**EXERCISE BRIEF:** Some lines in the data below hold the string "Then". Report how many, as a bare number.

Start of RECORDED INFORMATION

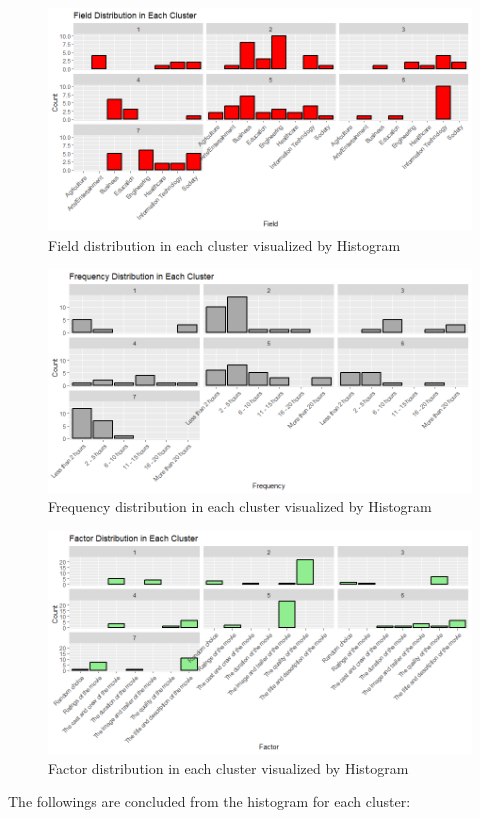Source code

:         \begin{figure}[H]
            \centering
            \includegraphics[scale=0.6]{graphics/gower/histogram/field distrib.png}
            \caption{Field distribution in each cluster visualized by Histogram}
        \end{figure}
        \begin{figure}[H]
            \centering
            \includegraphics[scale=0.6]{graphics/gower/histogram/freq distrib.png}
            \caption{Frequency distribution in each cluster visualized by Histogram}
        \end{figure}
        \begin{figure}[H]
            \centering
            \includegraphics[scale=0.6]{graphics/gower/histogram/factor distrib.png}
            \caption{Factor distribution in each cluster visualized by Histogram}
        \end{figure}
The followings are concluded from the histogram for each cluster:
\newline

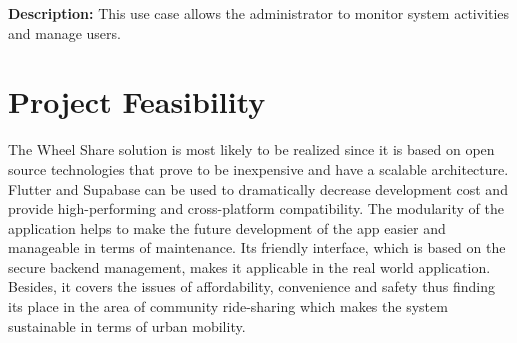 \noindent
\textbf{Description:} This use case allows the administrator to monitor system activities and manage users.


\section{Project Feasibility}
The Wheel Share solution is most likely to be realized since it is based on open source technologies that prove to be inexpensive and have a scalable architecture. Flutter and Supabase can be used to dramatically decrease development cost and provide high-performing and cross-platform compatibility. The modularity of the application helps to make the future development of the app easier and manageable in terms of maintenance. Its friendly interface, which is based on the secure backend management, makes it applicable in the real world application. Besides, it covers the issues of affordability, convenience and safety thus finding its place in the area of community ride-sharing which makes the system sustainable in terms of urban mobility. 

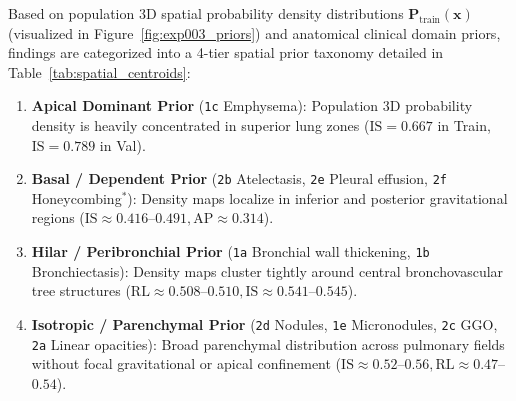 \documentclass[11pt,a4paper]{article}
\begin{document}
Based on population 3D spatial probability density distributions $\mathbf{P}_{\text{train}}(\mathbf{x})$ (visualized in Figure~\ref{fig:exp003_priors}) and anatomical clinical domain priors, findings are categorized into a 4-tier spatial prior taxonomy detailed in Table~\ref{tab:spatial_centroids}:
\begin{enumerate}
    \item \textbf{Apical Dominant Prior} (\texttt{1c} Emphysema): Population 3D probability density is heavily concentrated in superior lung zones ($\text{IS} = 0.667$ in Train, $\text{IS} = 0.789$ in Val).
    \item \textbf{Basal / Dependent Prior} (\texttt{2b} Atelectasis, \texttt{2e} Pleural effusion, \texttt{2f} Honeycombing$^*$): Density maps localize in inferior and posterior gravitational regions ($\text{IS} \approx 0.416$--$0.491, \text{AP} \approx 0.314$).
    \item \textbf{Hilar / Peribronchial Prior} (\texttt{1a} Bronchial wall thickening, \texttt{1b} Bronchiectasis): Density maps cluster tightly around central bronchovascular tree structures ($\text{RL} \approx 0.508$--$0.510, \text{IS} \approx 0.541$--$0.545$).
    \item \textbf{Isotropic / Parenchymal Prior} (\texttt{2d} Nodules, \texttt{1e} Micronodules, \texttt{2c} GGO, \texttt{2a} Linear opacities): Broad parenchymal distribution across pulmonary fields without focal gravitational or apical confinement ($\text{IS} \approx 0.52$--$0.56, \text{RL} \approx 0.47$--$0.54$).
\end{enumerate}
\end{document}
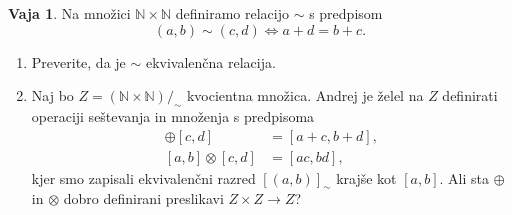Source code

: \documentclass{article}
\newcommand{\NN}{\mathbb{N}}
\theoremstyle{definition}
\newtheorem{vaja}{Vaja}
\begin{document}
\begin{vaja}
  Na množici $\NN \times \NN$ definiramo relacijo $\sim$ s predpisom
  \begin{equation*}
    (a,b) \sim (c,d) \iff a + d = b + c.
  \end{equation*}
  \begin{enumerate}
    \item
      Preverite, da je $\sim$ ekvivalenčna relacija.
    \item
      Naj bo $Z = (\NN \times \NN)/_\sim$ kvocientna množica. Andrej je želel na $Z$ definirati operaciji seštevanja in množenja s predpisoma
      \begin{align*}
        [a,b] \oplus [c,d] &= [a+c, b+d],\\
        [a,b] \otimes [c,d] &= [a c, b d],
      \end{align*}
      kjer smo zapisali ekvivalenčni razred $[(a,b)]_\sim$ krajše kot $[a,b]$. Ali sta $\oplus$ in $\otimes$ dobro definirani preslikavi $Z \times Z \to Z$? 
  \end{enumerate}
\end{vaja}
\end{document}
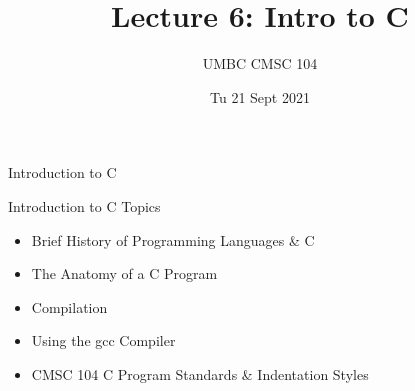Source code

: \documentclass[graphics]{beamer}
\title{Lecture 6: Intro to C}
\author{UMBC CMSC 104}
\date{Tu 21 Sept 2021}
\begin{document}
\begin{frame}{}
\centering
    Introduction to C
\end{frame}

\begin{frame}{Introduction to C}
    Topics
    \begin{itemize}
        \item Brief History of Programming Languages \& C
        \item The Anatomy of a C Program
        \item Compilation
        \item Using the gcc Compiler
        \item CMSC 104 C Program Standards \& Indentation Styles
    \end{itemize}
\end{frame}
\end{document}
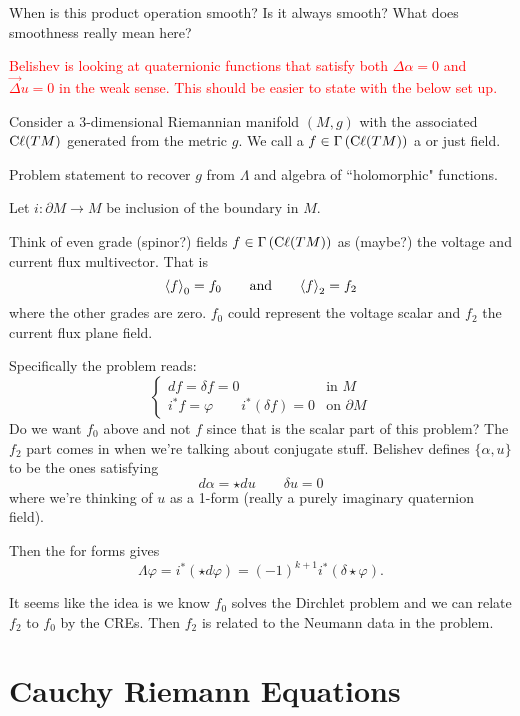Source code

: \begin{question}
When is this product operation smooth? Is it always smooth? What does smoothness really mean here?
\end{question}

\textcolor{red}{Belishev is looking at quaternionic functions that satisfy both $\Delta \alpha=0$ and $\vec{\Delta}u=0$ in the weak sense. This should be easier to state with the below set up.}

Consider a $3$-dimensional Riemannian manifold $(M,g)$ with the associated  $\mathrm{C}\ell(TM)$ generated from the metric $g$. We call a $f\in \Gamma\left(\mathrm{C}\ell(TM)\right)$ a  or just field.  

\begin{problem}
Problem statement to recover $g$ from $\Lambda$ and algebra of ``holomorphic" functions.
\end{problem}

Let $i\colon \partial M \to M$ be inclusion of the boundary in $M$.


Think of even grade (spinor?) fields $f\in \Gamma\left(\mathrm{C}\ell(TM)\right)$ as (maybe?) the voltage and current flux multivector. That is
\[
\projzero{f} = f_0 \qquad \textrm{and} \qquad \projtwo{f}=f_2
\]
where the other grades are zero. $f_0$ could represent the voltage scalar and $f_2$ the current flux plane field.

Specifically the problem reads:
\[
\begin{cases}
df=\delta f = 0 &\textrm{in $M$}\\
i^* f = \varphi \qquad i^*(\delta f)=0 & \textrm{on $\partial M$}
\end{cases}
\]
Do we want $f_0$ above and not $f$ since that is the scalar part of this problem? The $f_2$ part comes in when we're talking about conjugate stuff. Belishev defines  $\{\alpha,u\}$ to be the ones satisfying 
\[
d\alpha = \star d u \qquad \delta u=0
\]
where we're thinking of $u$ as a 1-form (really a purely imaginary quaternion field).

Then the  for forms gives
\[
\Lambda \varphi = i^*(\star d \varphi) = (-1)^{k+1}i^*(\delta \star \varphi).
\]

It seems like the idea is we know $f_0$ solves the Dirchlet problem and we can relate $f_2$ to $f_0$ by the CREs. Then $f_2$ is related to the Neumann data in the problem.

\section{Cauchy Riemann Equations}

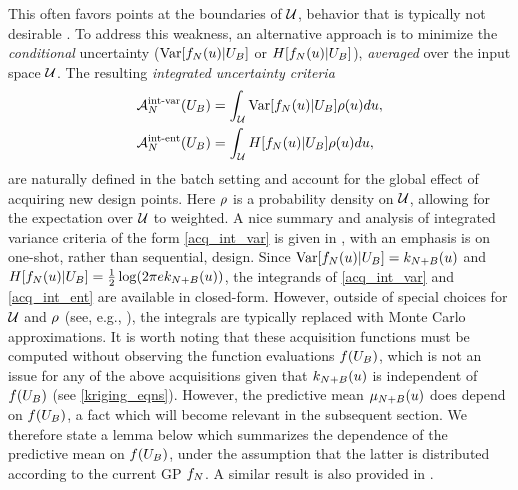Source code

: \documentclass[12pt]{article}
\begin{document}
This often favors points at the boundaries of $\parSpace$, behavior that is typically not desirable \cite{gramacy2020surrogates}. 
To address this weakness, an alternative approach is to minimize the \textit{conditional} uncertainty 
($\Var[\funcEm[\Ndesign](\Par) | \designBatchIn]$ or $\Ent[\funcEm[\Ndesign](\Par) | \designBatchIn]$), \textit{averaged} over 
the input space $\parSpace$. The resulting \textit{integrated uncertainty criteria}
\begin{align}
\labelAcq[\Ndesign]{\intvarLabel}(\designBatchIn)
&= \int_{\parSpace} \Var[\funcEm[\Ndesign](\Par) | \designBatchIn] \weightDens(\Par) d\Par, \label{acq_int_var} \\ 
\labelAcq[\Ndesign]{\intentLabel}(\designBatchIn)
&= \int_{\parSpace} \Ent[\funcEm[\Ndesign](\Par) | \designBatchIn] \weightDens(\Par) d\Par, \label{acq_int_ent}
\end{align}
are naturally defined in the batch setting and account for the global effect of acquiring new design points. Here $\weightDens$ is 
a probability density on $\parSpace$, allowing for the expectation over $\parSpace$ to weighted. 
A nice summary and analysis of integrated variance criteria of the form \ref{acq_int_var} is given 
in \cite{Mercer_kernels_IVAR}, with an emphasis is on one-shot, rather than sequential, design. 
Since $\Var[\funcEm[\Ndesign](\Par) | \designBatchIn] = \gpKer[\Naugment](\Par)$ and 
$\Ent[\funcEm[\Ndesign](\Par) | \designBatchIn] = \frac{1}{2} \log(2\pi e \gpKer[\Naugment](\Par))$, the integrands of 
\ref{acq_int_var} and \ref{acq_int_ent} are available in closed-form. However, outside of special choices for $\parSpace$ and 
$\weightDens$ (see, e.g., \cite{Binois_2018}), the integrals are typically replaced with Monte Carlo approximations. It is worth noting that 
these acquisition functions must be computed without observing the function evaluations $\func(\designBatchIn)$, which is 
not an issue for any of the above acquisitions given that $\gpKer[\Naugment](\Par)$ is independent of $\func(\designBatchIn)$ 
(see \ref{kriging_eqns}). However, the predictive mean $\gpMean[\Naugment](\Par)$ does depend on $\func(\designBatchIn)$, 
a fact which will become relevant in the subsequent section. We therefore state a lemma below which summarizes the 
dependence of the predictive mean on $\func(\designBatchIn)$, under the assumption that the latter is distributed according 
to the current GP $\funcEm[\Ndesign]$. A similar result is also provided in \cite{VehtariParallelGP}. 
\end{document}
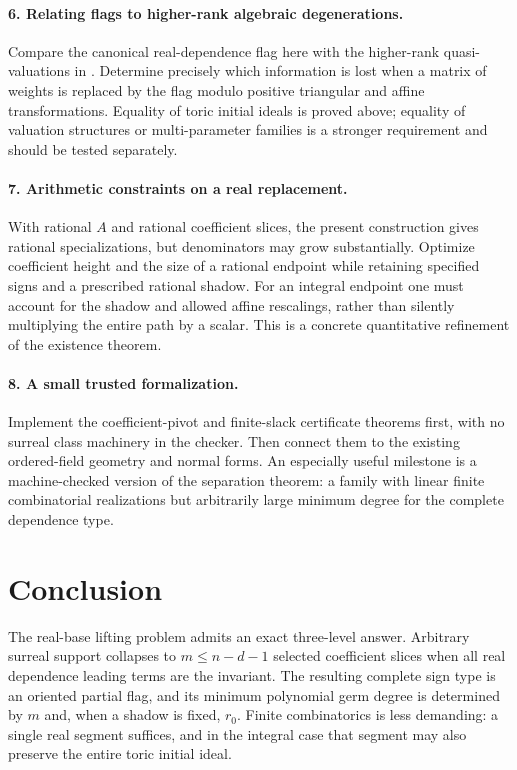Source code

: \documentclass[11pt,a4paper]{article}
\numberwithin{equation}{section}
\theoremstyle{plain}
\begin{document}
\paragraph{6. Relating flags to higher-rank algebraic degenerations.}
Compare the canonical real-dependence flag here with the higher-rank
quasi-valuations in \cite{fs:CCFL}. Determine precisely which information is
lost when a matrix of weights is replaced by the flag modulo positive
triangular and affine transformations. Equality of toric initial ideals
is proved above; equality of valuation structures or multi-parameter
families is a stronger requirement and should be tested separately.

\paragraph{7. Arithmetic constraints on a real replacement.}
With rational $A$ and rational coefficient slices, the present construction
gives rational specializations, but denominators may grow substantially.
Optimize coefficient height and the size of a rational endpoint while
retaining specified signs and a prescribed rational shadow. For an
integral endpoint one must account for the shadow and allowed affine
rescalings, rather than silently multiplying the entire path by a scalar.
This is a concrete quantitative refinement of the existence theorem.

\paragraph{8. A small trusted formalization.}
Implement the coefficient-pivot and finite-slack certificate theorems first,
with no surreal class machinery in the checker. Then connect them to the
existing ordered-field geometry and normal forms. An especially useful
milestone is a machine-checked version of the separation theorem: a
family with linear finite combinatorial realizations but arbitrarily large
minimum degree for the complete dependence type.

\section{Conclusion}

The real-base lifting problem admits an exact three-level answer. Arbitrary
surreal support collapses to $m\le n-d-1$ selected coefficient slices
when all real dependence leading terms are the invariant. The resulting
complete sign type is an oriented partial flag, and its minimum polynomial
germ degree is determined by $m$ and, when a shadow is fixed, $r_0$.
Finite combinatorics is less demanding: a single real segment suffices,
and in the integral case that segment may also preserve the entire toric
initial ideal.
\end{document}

End of RECORDED INFORMATION

**WORKED SOLUTION:** 3